▶ TASK PROMPT
Only an exact copy of the entries will serve as the answer.

▶ RECORDS FOR THIS EXERCISE
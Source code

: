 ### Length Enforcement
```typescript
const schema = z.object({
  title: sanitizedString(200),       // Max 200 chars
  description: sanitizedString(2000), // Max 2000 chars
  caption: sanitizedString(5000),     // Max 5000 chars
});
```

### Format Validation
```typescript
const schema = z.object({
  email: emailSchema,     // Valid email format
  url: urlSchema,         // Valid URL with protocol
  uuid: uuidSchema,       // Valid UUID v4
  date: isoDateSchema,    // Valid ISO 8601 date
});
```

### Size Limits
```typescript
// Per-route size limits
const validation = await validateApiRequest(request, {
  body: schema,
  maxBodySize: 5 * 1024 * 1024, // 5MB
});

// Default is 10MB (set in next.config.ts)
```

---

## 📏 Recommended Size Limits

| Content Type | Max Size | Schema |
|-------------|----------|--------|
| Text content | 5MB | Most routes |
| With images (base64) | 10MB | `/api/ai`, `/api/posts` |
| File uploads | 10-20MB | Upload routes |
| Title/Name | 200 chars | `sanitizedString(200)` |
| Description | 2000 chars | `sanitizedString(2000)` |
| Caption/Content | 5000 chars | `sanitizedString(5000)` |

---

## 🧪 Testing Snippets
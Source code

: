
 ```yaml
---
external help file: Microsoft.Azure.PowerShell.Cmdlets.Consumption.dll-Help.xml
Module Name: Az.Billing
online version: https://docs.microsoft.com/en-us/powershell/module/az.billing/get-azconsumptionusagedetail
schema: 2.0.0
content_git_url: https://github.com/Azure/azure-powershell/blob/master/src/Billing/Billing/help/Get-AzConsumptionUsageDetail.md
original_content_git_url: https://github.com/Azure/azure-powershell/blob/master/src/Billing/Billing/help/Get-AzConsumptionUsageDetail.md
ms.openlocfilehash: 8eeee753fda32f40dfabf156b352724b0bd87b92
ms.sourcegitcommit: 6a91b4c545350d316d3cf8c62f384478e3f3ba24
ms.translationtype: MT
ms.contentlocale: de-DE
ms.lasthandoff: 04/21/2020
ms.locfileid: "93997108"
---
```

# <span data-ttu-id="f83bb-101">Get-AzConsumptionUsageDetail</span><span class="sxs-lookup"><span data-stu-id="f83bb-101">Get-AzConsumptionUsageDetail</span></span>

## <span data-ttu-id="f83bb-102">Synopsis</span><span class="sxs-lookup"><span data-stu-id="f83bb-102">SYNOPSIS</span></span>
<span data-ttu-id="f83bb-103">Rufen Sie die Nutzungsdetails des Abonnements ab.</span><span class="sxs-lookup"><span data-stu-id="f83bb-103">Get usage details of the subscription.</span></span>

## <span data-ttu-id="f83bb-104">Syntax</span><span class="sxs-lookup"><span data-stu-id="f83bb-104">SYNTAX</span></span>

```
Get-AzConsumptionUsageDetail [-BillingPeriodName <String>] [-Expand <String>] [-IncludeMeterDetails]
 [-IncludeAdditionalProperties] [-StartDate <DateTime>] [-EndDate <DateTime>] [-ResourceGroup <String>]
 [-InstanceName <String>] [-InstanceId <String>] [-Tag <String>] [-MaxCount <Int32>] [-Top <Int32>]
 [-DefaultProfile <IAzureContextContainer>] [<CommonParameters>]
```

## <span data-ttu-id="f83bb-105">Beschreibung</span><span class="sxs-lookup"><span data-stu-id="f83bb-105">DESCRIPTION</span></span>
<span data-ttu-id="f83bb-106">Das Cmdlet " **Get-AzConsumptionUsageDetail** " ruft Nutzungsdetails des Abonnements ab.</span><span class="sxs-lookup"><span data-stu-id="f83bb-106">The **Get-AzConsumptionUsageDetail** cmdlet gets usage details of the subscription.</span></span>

▶ RESPONSE AREA
Source code

: ### Length Enforcement
```typescript
const schema = z.object({
  title: sanitizedString(200),       // Max 200 chars
  description: sanitizedString(2000), // Max 2000 chars
  caption: sanitizedString(5000),     // Max 5000 chars
});
```

### Format Validation
```typescript
const schema = z.object({
  email: emailSchema,     // Valid email format
  url: urlSchema,         // Valid URL with protocol
  uuid: uuidSchema,       // Valid UUID v4
  date: isoDateSchema,    // Valid ISO 8601 date
});
```

### Size Limits
```typescript
// Per-route size limits
const validation = await validateApiRequest(request, {
  body: schema,
  maxBodySize: 5 * 1024 * 1024, // 5MB
});

// Default is 10MB (set in next.config.ts)
```

---

## 📏 Recommended Size Limits

| Content Type | Max Size | Schema |
|-------------|----------|--------|
| Text content | 5MB | Most routes |
| With images (base64) | 10MB | `/api/ai`, `/api/posts` |
| File uploads | 10-20MB | Upload routes |
| Title/Name | 200 chars | `sanitizedString(200)` |
| Description | 2000 chars | `sanitizedString(2000)` |
| Caption/Content | 5000 chars | `sanitizedString(5000)` |

---

## 🧪 Testing Snippets
Source code

:
 ```yaml
---
external help file: Microsoft.Azure.PowerShell.Cmdlets.Consumption.dll-Help.xml
Module Name: Az.Billing
online version: https://docs.microsoft.com/en-us/powershell/module/az.billing/get-azconsumptionusagedetail
schema: 2.0.0
content_git_url: https://github.com/Azure/azure-powershell/blob/master/src/Billing/Billing/help/Get-AzConsumptionUsageDetail.md
original_content_git_url: https://github.com/Azure/azure-powershell/blob/master/src/Billing/Billing/help/Get-AzConsumptionUsageDetail.md
ms.openlocfilehash: 8eeee753fda32f40dfabf156b352724b0bd87b92
ms.sourcegitcommit: 6a91b4c545350d316d3cf8c62f384478e3f3ba24
ms.translationtype: MT
ms.contentlocale: de-DE
ms.lasthandoff: 04/21/2020
ms.locfileid: "93997108"
---
```

# <span data-ttu-id="f83bb-101">Get-AzConsumptionUsageDetail</span><span class="sxs-lookup"><span data-stu-id="f83bb-101">Get-AzConsumptionUsageDetail</span></span>

## <span data-ttu-id="f83bb-102">Synopsis</span><span class="sxs-lookup"><span data-stu-id="f83bb-102">SYNOPSIS</span></span>
<span data-ttu-id="f83bb-103">Rufen Sie die Nutzungsdetails des Abonnements ab.</span><span class="sxs-lookup"><span data-stu-id="f83bb-103">Get usage details of the subscription.</span></span>

## <span data-ttu-id="f83bb-104">Syntax</span><span class="sxs-lookup"><span data-stu-id="f83bb-104">SYNTAX</span></span>

```
Get-AzConsumptionUsageDetail [-BillingPeriodName <String>] [-Expand <String>] [-IncludeMeterDetails]
 [-IncludeAdditionalProperties] [-StartDate <DateTime>] [-EndDate <DateTime>] [-ResourceGroup <String>]
 [-InstanceName <String>] [-InstanceId <String>] [-Tag <String>] [-MaxCount <Int32>] [-Top <Int32>]
 [-DefaultProfile <IAzureContextContainer>] [<CommonParameters>]
```

## <span data-ttu-id="f83bb-105">Beschreibung</span><span class="sxs-lookup"><span data-stu-id="f83bb-105">DESCRIPTION</span></span>
<span data-ttu-id="f83bb-106">Das Cmdlet " **Get-AzConsumptionUsageDetail** " ruft Nutzungsdetails des Abonnements ab.</span><span class="sxs-lookup"><span data-stu-id="f83bb-106">The **Get-AzConsumptionUsageDetail** cmdlet gets usage details of the subscription.</span></span>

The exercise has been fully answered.